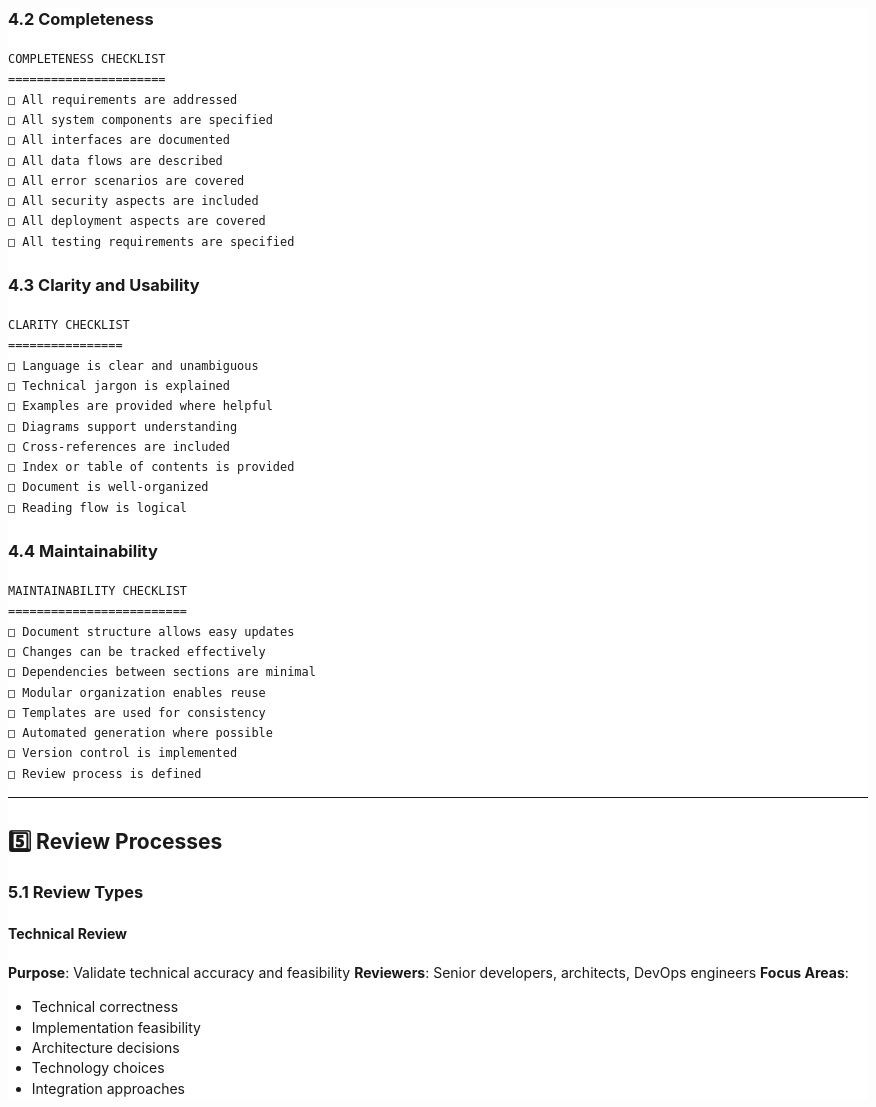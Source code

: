 ### 4.2 Completeness
```
COMPLETENESS CHECKLIST
======================
□ All requirements are addressed
□ All system components are specified
□ All interfaces are documented
□ All data flows are described
□ All error scenarios are covered
□ All security aspects are included
□ All deployment aspects are covered
□ All testing requirements are specified
```

### 4.3 Clarity and Usability
```
CLARITY CHECKLIST
================
□ Language is clear and unambiguous
□ Technical jargon is explained
□ Examples are provided where helpful
□ Diagrams support understanding
□ Cross-references are included
□ Index or table of contents is provided
□ Document is well-organized
□ Reading flow is logical
```

### 4.4 Maintainability
```
MAINTAINABILITY CHECKLIST
=========================
□ Document structure allows easy updates
□ Changes can be tracked effectively
□ Dependencies between sections are minimal
□ Modular organization enables reuse
□ Templates are used for consistency
□ Automated generation where possible
□ Version control is implemented
□ Review process is defined
```

---

## 5️⃣ Review Processes

### 5.1 Review Types

#### Technical Review
**Purpose**: Validate technical accuracy and feasibility
**Reviewers**: Senior developers, architects, DevOps engineers
**Focus Areas**:
- Technical correctness
- Implementation feasibility
- Architecture decisions
- Technology choices
- Integration approaches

· · · · ·

== EXERCISE BRIEF ==
Retype word for word the line above with "### 4.4 Maintainability" and all lines after it, nothing else.

== PROBLEM SOLUTION ==
### 4.4 Maintainability
```
MAINTAINABILITY CHECKLIST
=========================
□ Document structure allows easy updates
□ Changes can be tracked effectively
□ Dependencies between sections are minimal
□ Modular organization enables reuse
□ Templates are used for consistency
□ Automated generation where possible
□ Version control is implemented
□ Review process is defined
```

---

## 5️⃣ Review Processes

### 5.1 Review Types

#### Technical Review
**Purpose**: Validate technical accuracy and feasibility
**Reviewers**: Senior developers, architects, DevOps engineers
**Focus Areas**:
- Technical correctness
- Implementation feasibility
- Architecture decisions
- Technology choices
- Integration approaches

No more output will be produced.